Killian and the Comeback Kids is the story of a young mixed-race musician forced to return to his rural hometown after an expensive college degree. A chance encounter with a childhood acquaintance leads unexpectedly to big plans that could unite a divided community. In the piece below, Taylor A. Purdee, who wrote and directed the film — among other things — talks about unexpected obstacles — and some nice surprises.
I shot a film a while back. It’s out this week, big screen, whole classic thing. Finally at that “made it look so easy” phase. But anyone reading this knows better.
Sure, it was a lot of work. In all the normal, unfathomable ways that making a film is.
I’d written it. I was directing it.
I was producing it.
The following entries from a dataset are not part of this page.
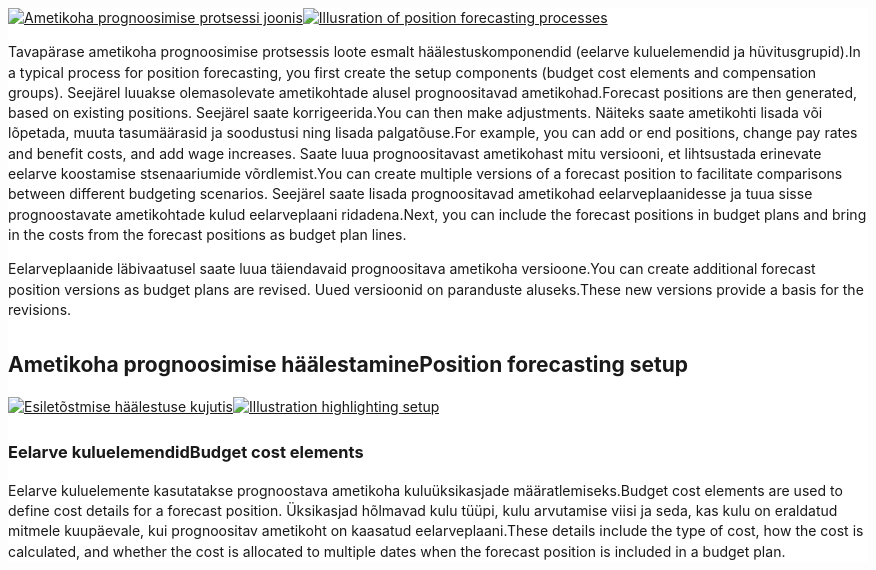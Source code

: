 <span data-ttu-id="d8ab0-123">[![Ametikoha prognoosimise protsessi joonis](./media/graphic1b.png)](./media/graphic1b.png)</span><span class="sxs-lookup"><span data-stu-id="d8ab0-123">[![Illusration of position forecasting processes](./media/graphic1b.png)](./media/graphic1b.png)</span></span> 

<span data-ttu-id="d8ab0-124">Tavapärase ametikoha prognoosimise protsessis loote esmalt häälestuskomponendid (eelarve kuluelemendid ja hüvitusgrupid).</span><span class="sxs-lookup"><span data-stu-id="d8ab0-124">In a typical process for position forecasting, you first create the setup components (budget cost elements and compensation groups).</span></span> <span data-ttu-id="d8ab0-125">Seejärel luuakse olemasolevate ametikohtade alusel prognoositavad ametikohad.</span><span class="sxs-lookup"><span data-stu-id="d8ab0-125">Forecast positions are then generated, based on existing positions.</span></span> <span data-ttu-id="d8ab0-126">Seejärel saate korrigeerida.</span><span class="sxs-lookup"><span data-stu-id="d8ab0-126">You can then make adjustments.</span></span> <span data-ttu-id="d8ab0-127">Näiteks saate ametikohti lisada või lõpetada, muuta tasumäärasid ja soodustusi ning lisada palgatõuse.</span><span class="sxs-lookup"><span data-stu-id="d8ab0-127">For example, you can add or end positions, change pay rates and benefit costs, and add wage increases.</span></span> <span data-ttu-id="d8ab0-128">Saate luua prognoositavast ametikohast mitu versiooni, et lihtsustada erinevate eelarve koostamise stsenaariumide võrdlemist.</span><span class="sxs-lookup"><span data-stu-id="d8ab0-128">You can create multiple versions of a forecast position to facilitate comparisons between different budgeting scenarios.</span></span> <span data-ttu-id="d8ab0-129">Seejärel saate lisada prognoositavad ametikohad eelarveplaanidesse ja tuua sisse prognoostavate ametikohtade kulud eelarveplaani ridadena.</span><span class="sxs-lookup"><span data-stu-id="d8ab0-129">Next, you can include the forecast positions in budget plans and bring in the costs from the forecast positions as budget plan lines.</span></span>

<span data-ttu-id="d8ab0-130">Eelarveplaanide läbivaatusel saate luua täiendavaid prognoositava ametikoha versioone.</span><span class="sxs-lookup"><span data-stu-id="d8ab0-130">You can create additional forecast position versions as budget plans are revised.</span></span> <span data-ttu-id="d8ab0-131">Uued versioonid on paranduste aluseks.</span><span class="sxs-lookup"><span data-stu-id="d8ab0-131">These new versions provide a basis for the revisions.</span></span>

## <a name="position-forecasting-setup"></a><span data-ttu-id="d8ab0-132">Ametikoha prognoosimise häälestamine</span><span class="sxs-lookup"><span data-stu-id="d8ab0-132">Position forecasting setup</span></span>
<span data-ttu-id="d8ab0-133">[![Esiletõstmise häälestuse kujutis](./media/graphic2-1024x327.png)](./media/graphic2.png)</span><span class="sxs-lookup"><span data-stu-id="d8ab0-133">[![Illustration highlighting setup](./media/graphic2-1024x327.png)](./media/graphic2.png)</span></span>

### <a name="budget-cost-elements"></a><span data-ttu-id="d8ab0-134">Eelarve kuluelemendid</span><span class="sxs-lookup"><span data-stu-id="d8ab0-134">Budget cost elements</span></span>

<span data-ttu-id="d8ab0-135">Eelarve kuluelemente kasutatakse prognoostava ametikoha kuluüksikasjade määratlemiseks.</span><span class="sxs-lookup"><span data-stu-id="d8ab0-135">Budget cost elements are used to define cost details for a forecast position.</span></span> <span data-ttu-id="d8ab0-136">Üksikasjad hõlmavad kulu tüüpi, kulu arvutamise viisi ja seda, kas kulu on eraldatud mitmele kuupäevale, kui prognoositav ametikoht on kaasatud eelarveplaani.</span><span class="sxs-lookup"><span data-stu-id="d8ab0-136">These details include the type of cost, how the cost is calculated, and whether the cost is allocated to multiple dates when the forecast position is included in a budget plan.</span></span>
Really, on the ground, dirty-hands producing it.
Additionally though:
I was playing the lead.
I was co-writing the music.
Because of course, why wouldn’t it be a bit of a musical. (Once, not La La Land)
I was playing my character’s instruments.
I was singing my character’s part.
I was directing my father.
But none of those were the problems. It’s never the ones you’re ready for.
We all know the mythic cinematic pitfalls to look out for. Uncontrollable stars, slimy producers, thieving distributors, insider trading on the festival circuit. Even a cursory reading of film history gives you the sense that of course you know which of Coppola’s mistakes to avoid, what made Scorsese clever, how Truffaut did it first.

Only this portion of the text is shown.